↓
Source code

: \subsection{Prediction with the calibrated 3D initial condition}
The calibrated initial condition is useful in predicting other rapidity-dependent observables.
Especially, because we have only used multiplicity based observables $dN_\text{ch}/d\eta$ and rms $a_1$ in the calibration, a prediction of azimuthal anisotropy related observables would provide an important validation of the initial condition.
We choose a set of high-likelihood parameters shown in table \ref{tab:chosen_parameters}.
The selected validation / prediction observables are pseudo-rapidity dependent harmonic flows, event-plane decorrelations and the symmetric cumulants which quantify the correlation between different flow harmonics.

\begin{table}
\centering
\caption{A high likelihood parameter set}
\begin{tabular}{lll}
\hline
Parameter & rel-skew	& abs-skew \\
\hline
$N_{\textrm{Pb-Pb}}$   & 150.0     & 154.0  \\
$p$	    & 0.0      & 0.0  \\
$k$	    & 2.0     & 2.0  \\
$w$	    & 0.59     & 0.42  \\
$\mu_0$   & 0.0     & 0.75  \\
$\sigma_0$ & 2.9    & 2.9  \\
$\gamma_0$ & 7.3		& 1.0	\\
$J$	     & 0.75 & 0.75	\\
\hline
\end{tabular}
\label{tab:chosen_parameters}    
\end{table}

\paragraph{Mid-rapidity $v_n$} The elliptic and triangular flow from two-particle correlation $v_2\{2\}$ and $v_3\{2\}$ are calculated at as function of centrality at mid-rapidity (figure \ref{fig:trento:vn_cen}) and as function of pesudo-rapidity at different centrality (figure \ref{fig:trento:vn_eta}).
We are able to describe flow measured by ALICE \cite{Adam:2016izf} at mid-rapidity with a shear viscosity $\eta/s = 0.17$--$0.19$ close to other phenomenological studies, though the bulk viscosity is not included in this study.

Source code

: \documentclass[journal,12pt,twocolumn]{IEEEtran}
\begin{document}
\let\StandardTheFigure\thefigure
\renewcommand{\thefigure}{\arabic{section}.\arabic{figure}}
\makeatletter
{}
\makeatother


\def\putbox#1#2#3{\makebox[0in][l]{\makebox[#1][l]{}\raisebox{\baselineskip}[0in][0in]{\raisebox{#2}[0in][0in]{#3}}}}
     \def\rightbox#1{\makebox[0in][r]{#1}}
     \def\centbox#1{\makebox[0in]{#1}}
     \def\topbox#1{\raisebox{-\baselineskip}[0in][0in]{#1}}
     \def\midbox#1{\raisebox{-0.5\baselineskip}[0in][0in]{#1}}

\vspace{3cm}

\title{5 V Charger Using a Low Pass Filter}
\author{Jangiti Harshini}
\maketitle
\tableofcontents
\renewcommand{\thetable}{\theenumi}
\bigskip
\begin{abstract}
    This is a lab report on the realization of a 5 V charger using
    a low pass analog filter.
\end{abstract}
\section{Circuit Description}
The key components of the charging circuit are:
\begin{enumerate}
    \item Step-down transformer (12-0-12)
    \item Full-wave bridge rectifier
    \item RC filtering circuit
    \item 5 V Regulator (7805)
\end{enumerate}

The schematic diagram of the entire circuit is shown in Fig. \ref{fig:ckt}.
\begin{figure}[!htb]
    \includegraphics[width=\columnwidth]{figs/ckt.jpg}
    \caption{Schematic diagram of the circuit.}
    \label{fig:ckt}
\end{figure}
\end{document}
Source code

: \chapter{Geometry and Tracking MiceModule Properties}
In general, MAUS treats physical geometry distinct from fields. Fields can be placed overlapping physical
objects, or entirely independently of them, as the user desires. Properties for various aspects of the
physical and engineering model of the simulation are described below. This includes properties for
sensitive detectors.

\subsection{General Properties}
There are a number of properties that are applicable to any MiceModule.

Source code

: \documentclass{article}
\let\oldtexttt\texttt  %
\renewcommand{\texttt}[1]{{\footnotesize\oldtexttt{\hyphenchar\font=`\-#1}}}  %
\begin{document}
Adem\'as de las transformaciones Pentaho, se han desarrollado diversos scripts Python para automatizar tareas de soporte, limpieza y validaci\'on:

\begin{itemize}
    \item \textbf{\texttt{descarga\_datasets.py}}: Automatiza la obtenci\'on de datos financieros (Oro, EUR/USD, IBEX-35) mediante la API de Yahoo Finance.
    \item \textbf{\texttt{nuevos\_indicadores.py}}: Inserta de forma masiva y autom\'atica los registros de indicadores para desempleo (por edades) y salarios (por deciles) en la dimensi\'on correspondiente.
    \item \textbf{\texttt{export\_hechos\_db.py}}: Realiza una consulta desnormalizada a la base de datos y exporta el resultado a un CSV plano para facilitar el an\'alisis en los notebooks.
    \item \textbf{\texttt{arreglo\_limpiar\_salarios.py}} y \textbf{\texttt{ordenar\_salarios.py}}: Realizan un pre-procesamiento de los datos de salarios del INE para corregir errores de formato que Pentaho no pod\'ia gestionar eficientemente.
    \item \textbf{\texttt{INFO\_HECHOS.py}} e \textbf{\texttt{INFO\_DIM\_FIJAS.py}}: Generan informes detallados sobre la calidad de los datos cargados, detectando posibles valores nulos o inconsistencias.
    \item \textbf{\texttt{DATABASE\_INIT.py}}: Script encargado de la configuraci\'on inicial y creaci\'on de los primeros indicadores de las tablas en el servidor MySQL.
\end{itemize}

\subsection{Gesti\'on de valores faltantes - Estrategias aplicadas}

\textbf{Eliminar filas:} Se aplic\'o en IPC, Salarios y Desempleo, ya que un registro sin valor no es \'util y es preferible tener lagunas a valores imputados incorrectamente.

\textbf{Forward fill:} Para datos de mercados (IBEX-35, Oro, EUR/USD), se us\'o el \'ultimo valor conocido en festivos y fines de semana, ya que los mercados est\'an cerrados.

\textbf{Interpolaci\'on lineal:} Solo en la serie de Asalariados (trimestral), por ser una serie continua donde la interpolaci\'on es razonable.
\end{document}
↑
## Problem requirements
The number of lines in the records that include "condition" is what is needed, with no other words.

## Solution to this task
3